A public repository and archive of Miiverse "Yeah!" reaction images
In 2024 the musky odour that was floating around the formerly twitter offices was getting pretty bad. For an undisclosed reason that everyone probably knows about, the abilitiy to see what someone liked disappeared. There was uproar. Rage. Many angry tweets. But then, a ray of hope in the darkness: The Miiverse "Yeah!" button.
People started posting the "Yeah!" button under tweets to signify that they liked that tweet in a way that others could see. Very quickly, people started making lots of additions and modifications - different colours, different icons, different text. Negative ones, not sure ones - every person had their own personal "Yeah!" button.
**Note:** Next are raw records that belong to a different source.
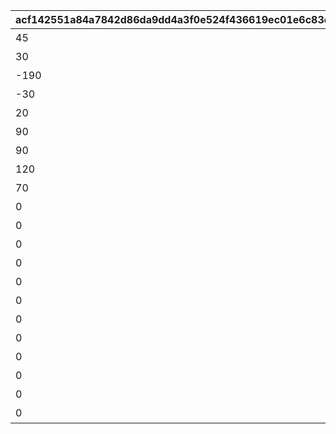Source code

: |acf142551a84a7842d86da9dd4a3f0e524f436619ec01e6c83e71a8fe240889a|b72d76dbbd33411f0d516c32abf407d9ad3d8912aba2a4e1443c512ff2fe35af|a7b2b80cc080145809f49c3002820499b4b2c8e896050a6af71d190dfee04896|881615497cded85e22e7ec83b8c898038666b6030e5be97bb9da3b60f61bb537|c0fa2d55bf5ddc0afc208b17d914775b02512aa30257eda7c5e462ebd2ba3531|13b0d92a254267eec64a615ab0939ae8db9c3806f14aed44fe9555ec528f58e8|53131acbc841c32654219603418842088567545226997b25ef340dd1e7a5fa15|7c3271b0f0144d6c50fd2f02478cfd702236f68aead8718c579e1ca0ae0775f6|bbd516ed9a61502d99f9b396da4348bdb90fa17a1252aa810c3f24e596b22bad|a1b3ec6d0d086cc20cf097749238863dfcc9afcc2d6c5cd6e86ac681bc07a917|94ff8f5520f28aa72e676669464975d6ebb6f87445bcf04c6074dd0fb9d8ed8b|b342eadc2ff112e9533240f0724b71abc0bc610473e0037da0f7a4bb2cba2d2d|0427f7b69b13db2c7d3f6c31247e5526806d1c572321381ebaf3b81855cd3741|bd4c59e6cc67cefb94d98b6f24ead37cfcb1bfd4d7855ccbaa1618e1a7dc30ac|9de51aaca61c0a1ce4ad1e9181fd10abd86420094d4628e63733736517a9f722|
| --- | --- | --- | --- | --- | --- | --- | --- | --- | --- | --- | --- | --- | --- | --- |
|45|10|501010001|1|雲海の山脈|11002012|0|400|200010|4003002|雲をつらぬく山脈|400|195|4003001|31001|
|30|10|501010002|1|密林の大樹|11005013|0|300|200020|4003004|深い森の奥に存在する1本の大樹|300|-110|4003003|31002|
|-190|10|501010003|1|断崖の遺跡|11007014|0|200|200030|4003006|断崖絶壁で発見された遺跡|200|-570|4003005|31003|
|-30|10|501010004|1|蒼海の孤塔|11011017|0|100|200040|4003008|大海原にそびえる謎の巨塔|100|750|4003007|31004|
|20|10|501010005|1|毒瘴の闇稜|11014014|0|100|200050|4003010|瘴気渦巻く常闇の孤峰|100|465|4003009|31005|
|90|10|501010006|1|緑竜の骸嶺|11026014|0|100|200060|4003012|厳峰に佇む竜の寝床|100|360|4003011|31006|
|90|10|501010007|1|天上の浮城|11035014|0|100|200070|4003014|天空の番人が静かに眠る聖城|100|130|4003013|31007|
|120|10|501010008|1|砂瀑の底都|11047014|0|100|200080|4003018|砂の大瀑布が落ちゆく果ての都|100|-50|4003017|31008|
|70|10|501010009|1|紺碧の王砦|11057014|0|100|200090|4003020|紺碧の底に君臨する海王の城砦|100|-360|4003019|31009|
|0|10|501010010|1|四彩の霊峰|11062014|0|0|0|4003022|四季彩りし霊狐の仙境|100|0|4003021|31010|
|0|10|0|1|スペシャルダンジョン|0|31006|100|0|4003016|期間限定ダンジョンの踏破に挑戦|100|0|4003015|32001|
|0|10|0|1|スペシャルダンジョン|0|31006|100|0|0|期間限定ダンジョンの踏破に挑戦|100|0|0|32002|
|0|10|0|1|スペシャルダンジョン|0|31006|100|0|0|期間限定ダンジョンの踏破に挑戦|100|0|0|32003|
|0|10|0|1|スペシャルダンジョン|0|31006|100|0|0|期間限定ダンジョンの踏破に挑戦|100|0|0|32004|
|0|10|0|1|スペシャルダンジョン|0|31006|100|0|0|期間限定ダンジョンの踏破に挑戦|100|0|0|32005|
|0|10|0|1|スペシャルダンジョン|0|31006|100|0|0|期間限定ダンジョンの踏破に挑戦|100|0|0|32006|
|0|10|0|1|スペシャルダンジョン|0|31006|100|0|0|期間限定ダンジョンの踏破に挑戦|100|0|0|32007|
|0|10|0|1|スペシャルダンジョン|0|31006|100|0|0|期間限定ダンジョンの踏破に挑戦|100|0|0|32008|
|0|10|0|1|スペシャルダンジョン|0|31006|100|0|0|期間限定ダンジョンの踏破に挑戦|100|0|0|32009|
|0|10|0|1|スペシャルダンジョン|0|31006|100|0|0|期間限定ダンジョンの踏破に挑戦|100|0|0|32010|
|0|10|0|1|スペシャルダンジョン|0|31006|100|0|0|期間限定ダンジョンの踏破に挑戦|100|0|0|32011|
This is happening really quickly, right now - and I'm worried that this will be here and gone in a flash. So, here is The Yeah! Archive, a public repository of all the "Yeah!" buttons that appeared this year. It's meant as a project to archive internet history - I believe that if we don't save this now it will be lost. Oh, and also you can use these to post under tweets :)
If you find a "Yeah!" button that is not here yet, create a pull request to add it in. If you are unsure on how to make pull requests, don't worry: send it to this gmail account and I will try and add it personally: "theyeaharchive@...". By submitting the image in either way you agree to licence the image under the same license as the whole repository: CC0. Please add images in the same way as you see other images being added so far: create a folder with an appropriate name, place the images inside, and then fill out "description.xml" and place that in there too. There is a description.xml template for you to use.
Anything! Go wild. Submissions should be a remix of the miiverse button, by itself, in the highest quality possible. Do not add images that are deliberately low quality and full of JPEG artifacts, they can be added later to the high quality images if needed. NSFW entries are not allowed. Even if you think that the button you have is not consequential, please add it.
The next step is to make a frontend website for this repo so that people can scroll the images themselves, easily. I've tried to set it up so that as people add images here they are in a format which a website can read easily for later. This was released publicly at 2am BST because I felt that the longer I wait the more likely that the images are lost.